Specifically why I find this so crazy and ugly is that it introduces a significant risk of argument definitions to become outdated/drift out-of-sync. Adding an argument on the baseclass which is then not also declared on all subclasses is a significant issue that is avoided by passing through **params.

maximlt commented 2 years ago

Would you be open to accept that kind of PRs @jbednar ?

Unfortunately this will have to wait for at least one more release though, i.e. until the moment it is declared that the next release will be Param 2.0.

As for this concrete question, I find the idea of repeating all arguments for a parameter whenever you subclass a parameter to be kind of crazy and ugly. Is there really no mechanism for Python typing modules to figure out types from the arguments accepted by the baseclass and the subclass?

I also find that a bit disappointing, I haven't yet found a solution to this. See this related discussion: github.com/python/typing/discussions/1079

philippjfr commented 2 years ago

Thanks for that reference @maximlt. I would have no particular objection to a @copy_type decorator as outlined in that issue.

maximlt commented 2 years ago

And two other (long) issues on typing for reference:

MarcSkovMadsen commented 2 years ago

declaring parameters easier but that's not really the important case right

I would say it is. You probably know the arguments of Parameter and any derived class by heart. But a newbie or one who does not use Param all the time does not. Its so much easier for them to understand Integer if the editor provides helpful tooltips telling that readonly is an available argument, what it does and what type is should be.

philippjfr commented 2 years ago

Totally fair and I'm not objecting at all to typing of the Parameter parameters. Just was attempting to clarifying the distinction between typing Param(eters) and typing of a Parameterized, which is what the issue was originally about.

maximlt commented 2 years ago

I agree with that too! Adding Numpy docstrings to each Parameter is something I would like to do, I was basically waiting for Param 2.0 to be the next milestone, to be able to refactor the whole code base and add docstrings all over the place.
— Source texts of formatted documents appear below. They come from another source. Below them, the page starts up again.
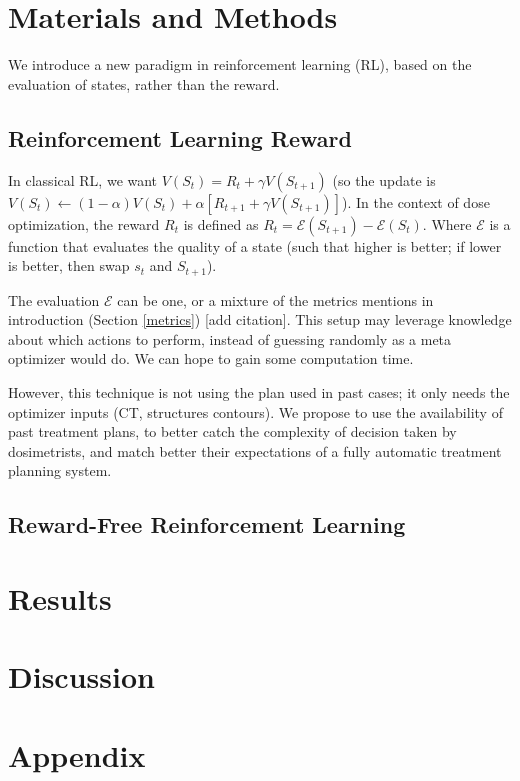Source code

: \section{Materials and Methods}
We introduce a new paradigm in reinforcement learning (RL), based on the evaluation of states, rather than the reward.

\subsection{Reinforcement Learning Reward}
In classical RL, we want $V(S_t) = R_t + \gamma V(S_{t+1})$
(so the update is $V(S_t) \leftarrow (1-\alpha) V(S_t) + \alpha \left[ R_{t+1} + \gamma V(S_{t+1}) \right]$).
In the context of dose optimization, the reward $R_t$ is defined as $R_t = \mathcal{E}(S_{t+1}) - \mathcal{E}(S_t)$.
Where $\mathcal{E}$ is a function that evaluates the quality of a state (such that higher is better; if lower is better, then swap $s_t$ and $S_{t+1}$).

The evaluation $\mathcal{E}$ can be one, or a mixture of the metrics mentions in introduction (Section \ref{metrics}) [add citation].
This setup may leverage knowledge about which actions to perform, instead of guessing randomly as a meta optimizer would do.
We can hope to gain some computation time.

However, this technique is not using the plan used in past cases; it only needs the optimizer inputs (CT, structures contours).
We propose to use the availability of past treatment plans, to better catch the complexity of decision taken by dosimetrists, and match better their expectations of a fully automatic treatment planning system.



\subsection{Reward-Free Reinforcement Learning}


\section{Results}

\section{Discussion}



\section*{Appendix}

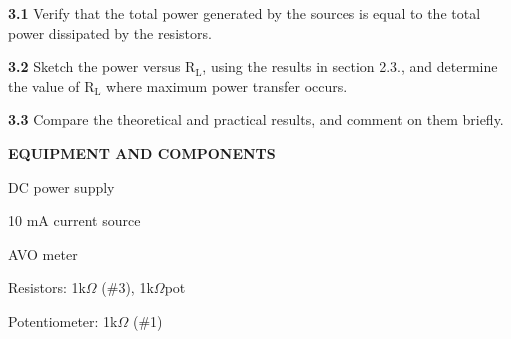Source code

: \documentclass{article}
\begin{document}
{\textbf{3.1} Verify that the total power generated by the sources is equal to the total power dissipated by the resistors.}

{\textbf{3.2} Sketch the power versus R$_{\text{L}}$, using the results in section 2.3., and  determine the value of R$_{\text{L}}$ where maximum power transfer occurs. }

{\textbf{3.3} Compare the theoretical and practical results, and comment on them briefly.}

\vspace{4mm}

{\textbf{EQUIPMENT AND COMPONENTS}}

\vspace{4mm}

{DC power supply}

{10 mA current source}

{AVO meter}

{Resistors: 1k$\Omega$ (\#3), 1k$\Omega$pot}

{Potentiometer: 1k$\Omega$ (\#1)}

\vspace{8mm}
\end{document}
MarcSkovMadsen commented 2 years ago

Is there really no mechanism for Python typing modules to figure out types from the arguments accepted by the baseclass and the subclass?

mypy provides a plugin mechanism. But unfortunately they only work when statically typing your code using mypy script.py.

MarcSkovMadsen commented 2 years ago

My guess is that when you define a custom __init__ function you have to provide all arguments and a good docstring.

How would mypy, pyright or other tools know that you did not intend to control the signature and docstring of the __init__?

At least that it the behaviour I see right now when running stubgen on a dataclass.

image

My conclusion is that the best future for param and the rest of the holoviz suite would be do be able to autogenerate stubs because then we can much better control and provide useful information. We have so much more useful information that can be autogenerated, than what I see for example PEP 681: Data Class Transforms providing providing.

MarcSkovMadsen commented 2 years ago

I have spent hours trying to understand the documentation, github discussions and other docs around typing. But as I see it you either need to be rather experienced in this area or maybe spend a month before you really understand what direction Param should take.

Do we know anybody who's an expert in this area?

philippjfr commented 2 years ago

One perspective that may help would around what @mattpap has done and intends to do, for typing of the Bokeh property system. That fairly closely mirrors what Param provides although with a focus on serialization.

MarcSkovMadsen commented 2 years ago

I would really, really like to find a solution on this. I can see how much it means for my productivity now that Panel ships with some typing support and especially much improved docstrings.

Before everything had to be in your head or looked up in the documentation. Now the documentation is there as a nice tooltip and if its not enough I can easily click the reference link. Its such a mental relief, its so easier to discuss the code with colleagues and it feels so much more modern.

image

jbednar commented 2 years ago

I would have no particular objection to a @copy_type decorator as outlined in that issue.

Same; using @copy_type to mirror types from a base class is a bit ugly, but it's acceptable because it is automatic and doesn't let the two definitions get out of sync. So I'd be ok with accepting PRs that add @copy_type to provide typing for constructor arguments in param, if there is a demonstrated benefit (which should be shown off in the PR's text).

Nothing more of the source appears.